Your asphalt pavement will be sturdy enough that it can withstand the probably harsh effect of salting the surface during the winter season. What you should think about, though, is the effect of salting your pavement has on the environment.
Yes, really, the environment. What we don’t understand is that salting the surface of the asphalt pavement means that this salt will melt over time and its water runoff will affect plants, animals, and even local waterways.
Over time, the salt that you applied on your surface pavement will melt and will run off to the drainage system and then to the rivers, oceans, and other waterways. Studies have shown that roadway salting is the direct effect of the increase in the salinity of rivers, lakes, and drinking water.
This is the reason why there are many municipalities across America that are looking for new technologies and solutions to keep their roads slippery-free during the winter season. There are less and less local governments that use salt during this season.
Effect on people’s health
When the salinity of the water that we drink increases, it has a profound effect on the human body. There are a lot of health risks and diseases related to eating too much salt. You can imagine how a person might feel like if he doesn’t even know he’s drinking water that can be bad for his body.
Your kidneys will have trouble keeping up with the excess sodium in the bloodstream. As a result, the body will hold on to water to dilute the sodium. This increases the amount of fluid surrounding the cells and the volume of blood in the bloodstream.

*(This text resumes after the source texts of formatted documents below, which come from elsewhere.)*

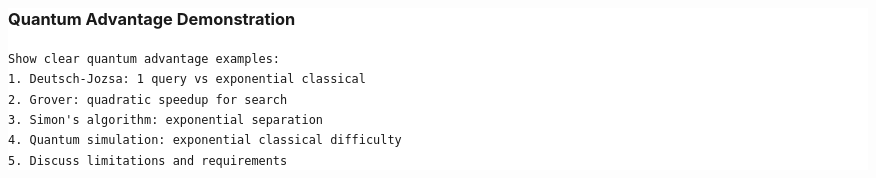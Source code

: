 ### Quantum Advantage Demonstration
```
Show clear quantum advantage examples:
1. Deutsch-Jozsa: 1 query vs exponential classical
2. Grover: quadratic speedup for search
3. Simon's algorithm: exponential separation
4. Quantum simulation: exponential classical difficulty
5. Discuss limitations and requirements
```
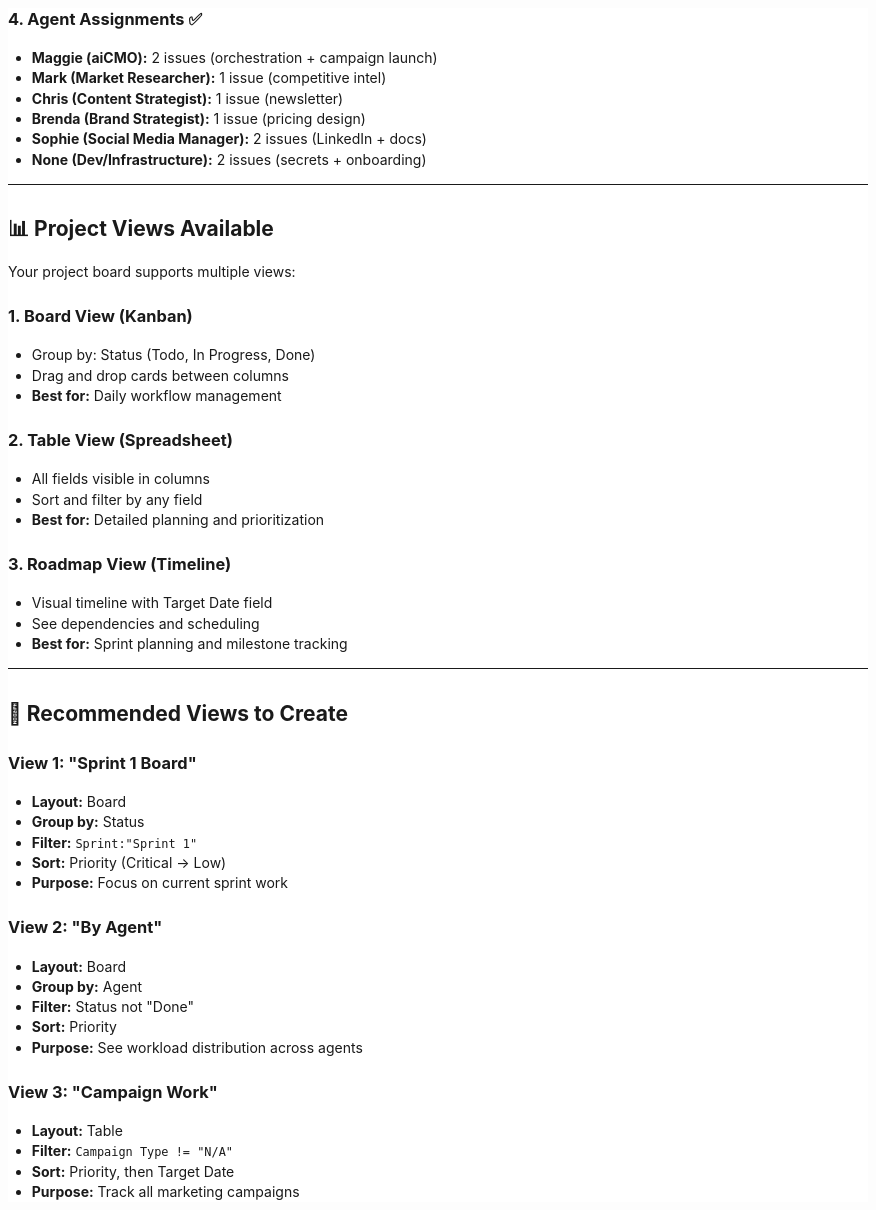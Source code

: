 ### 4. Agent Assignments ✅

- **Maggie (aiCMO):** 2 issues (orchestration + campaign launch)
- **Mark (Market Researcher):** 1 issue (competitive intel)
- **Chris (Content Strategist):** 1 issue (newsletter)
- **Brenda (Brand Strategist):** 1 issue (pricing design)
- **Sophie (Social Media Manager):** 2 issues (LinkedIn + docs)
- **None (Dev/Infrastructure):** 2 issues (secrets + onboarding)

---

## 📊 Project Views Available

Your project board supports multiple views:

### 1. **Board View** (Kanban)
- Group by: Status (Todo, In Progress, Done)
- Drag and drop cards between columns
- **Best for:** Daily workflow management

### 2. **Table View** (Spreadsheet)
- All fields visible in columns
- Sort and filter by any field
- **Best for:** Detailed planning and prioritization

### 3. **Roadmap View** (Timeline)
- Visual timeline with Target Date field
- See dependencies and scheduling
- **Best for:** Sprint planning and milestone tracking

---

## 🎯 Recommended Views to Create

### View 1: "Sprint 1 Board"
- **Layout:** Board
- **Group by:** Status
- **Filter:** `Sprint:"Sprint 1"`
- **Sort:** Priority (Critical → Low)
- **Purpose:** Focus on current sprint work

### View 2: "By Agent"
- **Layout:** Board
- **Group by:** Agent
- **Filter:** Status not "Done"
- **Sort:** Priority
- **Purpose:** See workload distribution across agents

### View 3: "Campaign Work"
- **Layout:** Table
- **Filter:** `Campaign Type != "N/A"`
- **Sort:** Priority, then Target Date
- **Purpose:** Track all marketing campaigns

This creates more pressure for the heart and blood vessels. Over time, the extra work and pressure will stiffen the blood vessels, leading to high blood pressure, heart attack, and stroke.
Effect on marine life
Studies have been extensively made on the effect of high salinity on fish and crabs and other marine life. While some marine species can easily transition and may even migrate to other bodies of water that has less salt, some will try to keep up with the high salinity and damage their kidneys, gills, and salt glands. This could be the reason why in areas that still use salt on pavements, certain aquatic organisms cannot be found.